Meet in The Mountains

It’s no secret that “glamping” meetings are the hot trend, but in many ways, the idea is nothing new.

For as long as groups have been getting together, they have been getting away from it all for retreats and planning sessions to draw inspiration from the fresh air and scenery of mountain destinations.

Now, studies have proven that moving around and getting outside not only is a healthy break from our usual office environment but also has tangible results. A powerful 2008 study from the University of Michigan demonstrated that the restorative effects of exposure to nature increase focus, and a 2014 study from Stanford University found that creative output is increased by an average of 60 percent while walking.
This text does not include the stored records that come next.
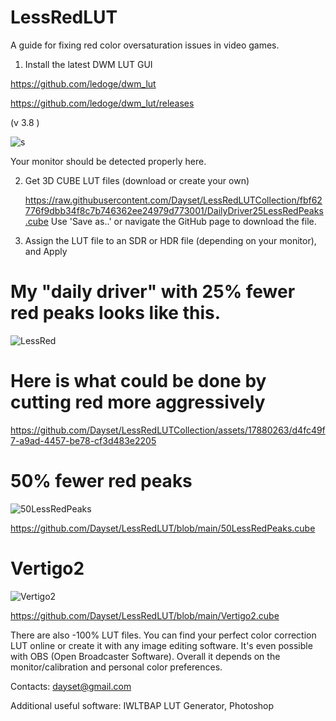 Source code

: # LessRedLUT 
A guide for fixing red color oversaturation issues in video games.

1. Install the latest DWM LUT GUI 

https://github.com/ledoge/dwm_lut 

https://github.com/ledoge/dwm_lut/releases

(v 3.8 )

![s](https://github.com/Dayset/LessRedLUTCollection/assets/17880263/b626645b-147e-446d-9281-f5672258ea77)

Your monitor should be detected properly here.

2. Get 3D CUBE LUT files (download or create your own)

   https://raw.githubusercontent.com/Dayset/LessRedLUTCollection/fbf62776f9dbb34f8c7b746362ee24979d773001/DailyDriver25LessRedPeaks.cube 
   Use 'Save as..' or navigate the GitHub page to download the file.

4. Assign the LUT file to an SDR or HDR file (depending on your monitor), and Apply

# My "daily driver" with 25% fewer red peaks looks like this.

![LessRed](https://github.com/Dayset/LessRedLUTCollection/assets/17880263/3630172c-a1b2-4445-99e8-adc6e77e26fa)

# Here is what could be done by cutting red more aggressively

https://github.com/Dayset/LessRedLUTCollection/assets/17880263/d4fc49f7-a9ad-4457-be78-cf3d483e2205

# 50% fewer red peaks

![50LessRedPeaks](https://github.com/Dayset/LessRedLUT/assets/17880263/7dce59cb-ca0e-42df-b282-9b0e5c26eab4)

https://github.com/Dayset/LessRedLUT/blob/main/50LessRedPeaks.cube

# Vertigo2
![Vertigo2](https://github.com/Dayset/LessRedLUT/assets/17880263/086bb9e6-6abf-432f-901c-54eed63c57e0)

https://github.com/Dayset/LessRedLUT/blob/main/Vertigo2.cube

 There are also -100% LUT files. 
 You can find your perfect color correction LUT online or create it with any image editing software.
 It's even possible with OBS (Open Broadcaster Software).
 Overall it depends on the monitor/calibration and personal color preferences. 

Contacts: dayset@gmail.com

Additional useful software: IWLTBAP LUT Generator, Photoshop
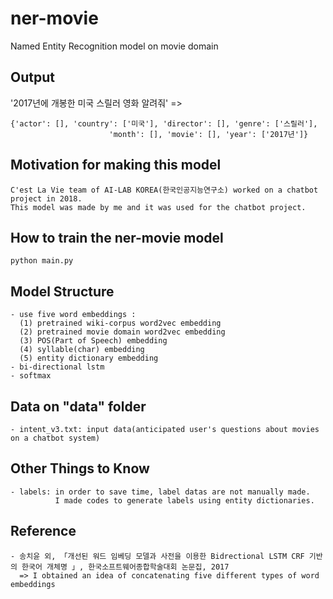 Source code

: # ner-movie
Named Entity Recognition model on movie domain

## Output
'2017년에 개봉한 미국 스릴러 영화 알려줘' => 

    {'actor': [], 'country': ['미국'], 'director': [], 'genre': ['스릴러'], 
                          'month': [], 'movie': [], 'year': ['2017년']}
## Motivation for making this model
    C'est La Vie team of AI-LAB KOREA(한국인공지능연구소) worked on a chatbot project in 2018.
    This model was made by me and it was used for the chatbot project.
    
## How to train the ner-movie model
    python main.py
    
## Model Structure
    - use five word embeddings : 
      (1) pretrained wiki-corpus word2vec embedding
      (2) pretrained movie domain word2vec embedding
      (3) POS(Part of Speech) embedding
      (4) syllable(char) embedding
      (5) entity dictionary embedding 
    - bi-directional lstm 
    - softmax 
## Data on "data" folder
    - intent_v3.txt: input data(anticipated user's questions about movies on a chatbot system)

## Other Things to Know
    - labels: in order to save time, label datas are not manually made. 
              I made codes to generate labels using entity dictionaries. 
## Reference
    - 송치윤 외, 「개선된 워드 임베딩 모델과 사전을 이용한 Bidrectional LSTM CRF 기반의 한국어 개체명 」, 한국소프트웨어종합학술대회 논문집, 2017
      => I obtained an idea of concatenating five different types of word embeddings
      

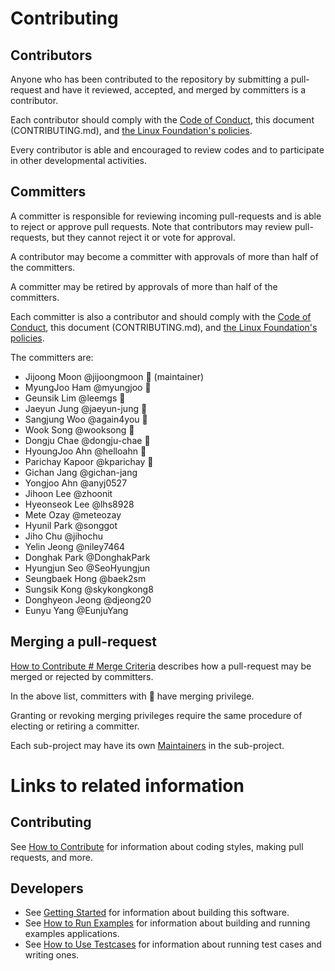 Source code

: # Contributing

## Contributors

Anyone who has been contributed to the repository by submitting a pull-request and have it reviewed, accepted, and merged by committers is a contributor.

Each contributor should comply with the [Code of Conduct](https://github.com/nnstreamer/nntrainer/blob/main/CODE_OF_CONDUCT.md), this document (CONTRIBUTING.md), and [the Linux Foundation's policies](http://lfprojects.org/policies/).

Every contributor is able and encouraged to review codes and to participate in other developmental activities.



## Committers

A committer is responsible for reviewing incoming pull-requests and is able to reject or approve pull requests. Note that contributors may review pull-requests, but they cannot reject it or vote for approval.

A contributor may become a committer with approvals of more than half of the committers. 

A committer may be retired by approvals of more than half of the committers.

Each committer is also a contributor and should comply with the [Code of Conduct](https://github.com/nnstreamer/nntrainer/blob/main/CODE_OF_CONDUCT.md), this document (CONTRIBUTING.md), and [the Linux Foundation's policies](http://lfprojects.org/policies/).

The committers are:

* Jijoong Moon @jijoongmoon :beer: (maintainer)
* MyungJoo Ham @myungjoo :beer:
* Geunsik Lim @leemgs :beer:
* Jaeyun Jung @jaeyun-jung :beer:
* Sangjung Woo @again4you :beer:
* Wook Song @wooksong :beer:
* Dongju Chae @dongju-chae :beer:
* HyoungJoo Ahn @helloahn :beer:
* Parichay Kapoor @kparichay :beer:
* Gichan Jang @gichan-jang
* Yongjoo Ahn @anyj0527
* Jihoon Lee @zhoonit
* Hyeonseok Lee @lhs8928
* Mete Ozay @meteozay
* Hyunil Park @songgot
* Jiho Chu @jihochu
* Yelin Jeong @niley7464
* Donghak Park @DonghakPark
* Hyungjun Seo @SeoHyungjun
* Seungbaek Hong @baek2sm
* Sungsik Kong @skykongkong8
* Donghyeon Jeong @djeong20
* Eunyu Yang @EunjuYang

## Merging a pull-request

[How to Contribute # Merge Criteria](docs/contributing.md#merge-criteria) describes how a pull-request may be merged or rejected by committers.

In the above list, committers with :beer: have merging privilege.

Granting or revoking merging privileges require the same procedure of electing or retiring a committer.

Each sub-project may have its own [Maintainers](MAINTAINERS.md#maintainer) in the sub-project.


# Links to related information

## Contributing

See [How to Contribute](docs/contributing.md) for information about coding styles, making pull requests, and more.

## Developers

- See [Getting Started](docs/getting-started.md) for information about building this software.
- See [How to Run Examples](docs/how-to-run-examples.md) for information about building and running examples applications.
- See [How to Use Testcases](docs/how-to-use-testcases.md) for information about running test cases and writing ones.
Throughout North Carolina and South Carolina, mountain destinations offer opportunities for retreat and relaxation. Here are four mountain towns that make great meeting sites for groups looking to escape the concrete jungle.


Highlands, North Carolina

When it comes to couples planning a wedding in North Carolina, Highlands’ allure is so strong that it’s now second only to Charleston, said Jennifer Cunningham, director of the Highlands Visitor Center. “But even folks from Charleston come here to get away.”

“There’s two to five weddings here a weekend, but if you plan ahead, there’s no problem for meetings to get space,” she said.

The same things that draw weddings make Highlands an enjoyable place for a meeting when you need to get away from it all in a rustic — but not overly so — atmosphere. Of the main restaurants downtown large enough to take a group, five have received the Wine Spectator award of excellence.

Highlands was named one of America’s top 12 small-town ArtPlaces in 2013, and many of the famous arts venues are also available for groups. The visitor center can coordinate a special behind-the-art-scene package that includes taking in a private showing at the playhouse, a reception at the Bascom Center for the Visual Arts and a pottery-making class capped off by a private tour of Highlands’ photogenic waterfalls so groups can make their own photographic art.

If your attendees are driving in, keep in mind that the location can be a double-edged sword. “You can’t drive straight in,” said Cunningham. “We are a remote town. Once you get off any of the main highways, it’s two-lane roads. But that is part of the appeal.”